Maybe it’s because I have been doing it for so long, but I have ways. I know how much cereal each child will probably eat, depending on what type they picked, how much dinner they ate yesterday, the look in their eye, the size of the moon… I don’t know. I just know.
It pains me to see him pour HUGE bowls of cereal and fill them to the brim with milk. I see dollars getting flushed right before my eyes. I see extra trips to the grocery. I see waste. I remind myself he is helping and I bite my tongue. I appreciate the help.
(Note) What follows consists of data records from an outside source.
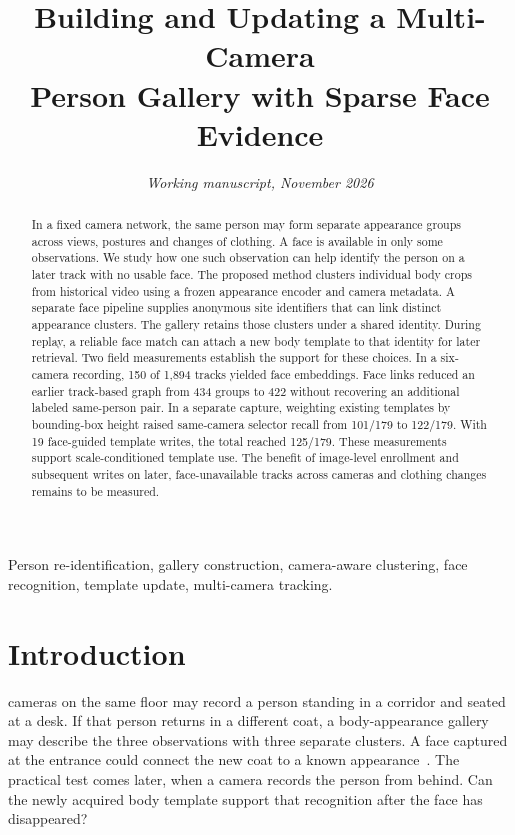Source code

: \documentclass[journal,letterpaper]{IEEEtran}
\begin{document}
\title{Building and Updating a Multi-Camera\\ Person Gallery with Sparse Face Evidence}
\author{\textit{Working manuscript, November 2026}}
\maketitle

\begin{abstract}
In a fixed camera network, the same person may form separate appearance groups across views, postures and changes of clothing. A face is available in only some observations. We study how one such observation can help identify the person on a later track with no usable face. The proposed method clusters individual body crops from historical video using a frozen appearance encoder and camera metadata. A separate face pipeline supplies anonymous site identifiers that can link distinct appearance clusters. The gallery retains those clusters under a shared identity. During replay, a reliable face match can attach a new body template to that identity for later retrieval. Two field measurements establish the support for these choices. In a six-camera recording, 150 of 1,894 tracks yielded face embeddings. Face links reduced an earlier track-based graph from 434 groups to 422 without recovering an additional labeled same-person pair. In a separate capture, weighting existing templates by bounding-box height raised same-camera selector recall from 101/179 to 122/179. With 19 face-guided template writes, the total reached 125/179. These measurements support scale-conditioned template use. The benefit of image-level enrollment and subsequent writes on later, face-unavailable tracks across cameras and clothing changes remains to be measured.
\end{abstract}
\begin{IEEEkeywords}
Person re-identification, gallery construction, camera-aware clustering, face recognition, template update, multi-camera tracking.
\end{IEEEkeywords}

\section{Introduction}\label{sec:introduction}
 cameras on the same floor may record a person standing in a corridor and seated at a desk. If that person returns in a different coat, a body-appearance gallery may describe the three observations with three separate clusters. A face captured at the entrance could connect the new coat to a known appearance~\cite{cocas,geff}. The practical test comes later, when a camera records the person from behind. Can the newly acquired body template support that recognition after the face has disappeared?
\end{document}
This morning was oatmeal morning. I heard discussion between the husband and Maggie as to how many packets she wanted. Whaa? How many? I’m sorry, that is not an option we give the children. I mean, that is not an option I give the children. I tried to find something to busy myself with. I started making their lunches.
Then I saw the amount of milk that was going into each bowl. WAAAYYY too much. I remember my mother-in-law’s husband saying just last week there are two schools of thought on oatmeal. Half the world likes it soupy and the other half likes the spoon to stick in it. My husband, though oatmeal doesn’t pass his lips, apparently thinks soupy is best. Guess how I eat it? Spoon up, thanks.
I decided to speak up as tactfully as I could. Remember now, I appreciate this help. Remember now, this is me talking and I have my ways of doing things. (And by gum, they are my ways because I have tried various other ways and found this to be the best way – that’s how they get to be called “my way.”)
I peeked over his shoulder and said “Sometimes I use a little less milk to cook it with and then add a little milk after to cool it faster.”
At which time Maggie pipes up.
“You guys just make it different. Different is OK. It’s just different. He makes it one way and you make it another way. They are both good even though they aren’t the same,” she said.
I stand corrected. I learn something every day from my children. My way is my way and maybe it’s not the best way. I’m trying to let go. As long as the children eat and everyone is happy who am I to complain? Of course, it took longer to cool and Nicholas doesn’t like hot food to the point that if he tries it too soon and it is hot he might not eat it again until the next time we serve it. But, today all things breakfast worked out just fine. And I appreciate that.
(… my way is still totally the best way.)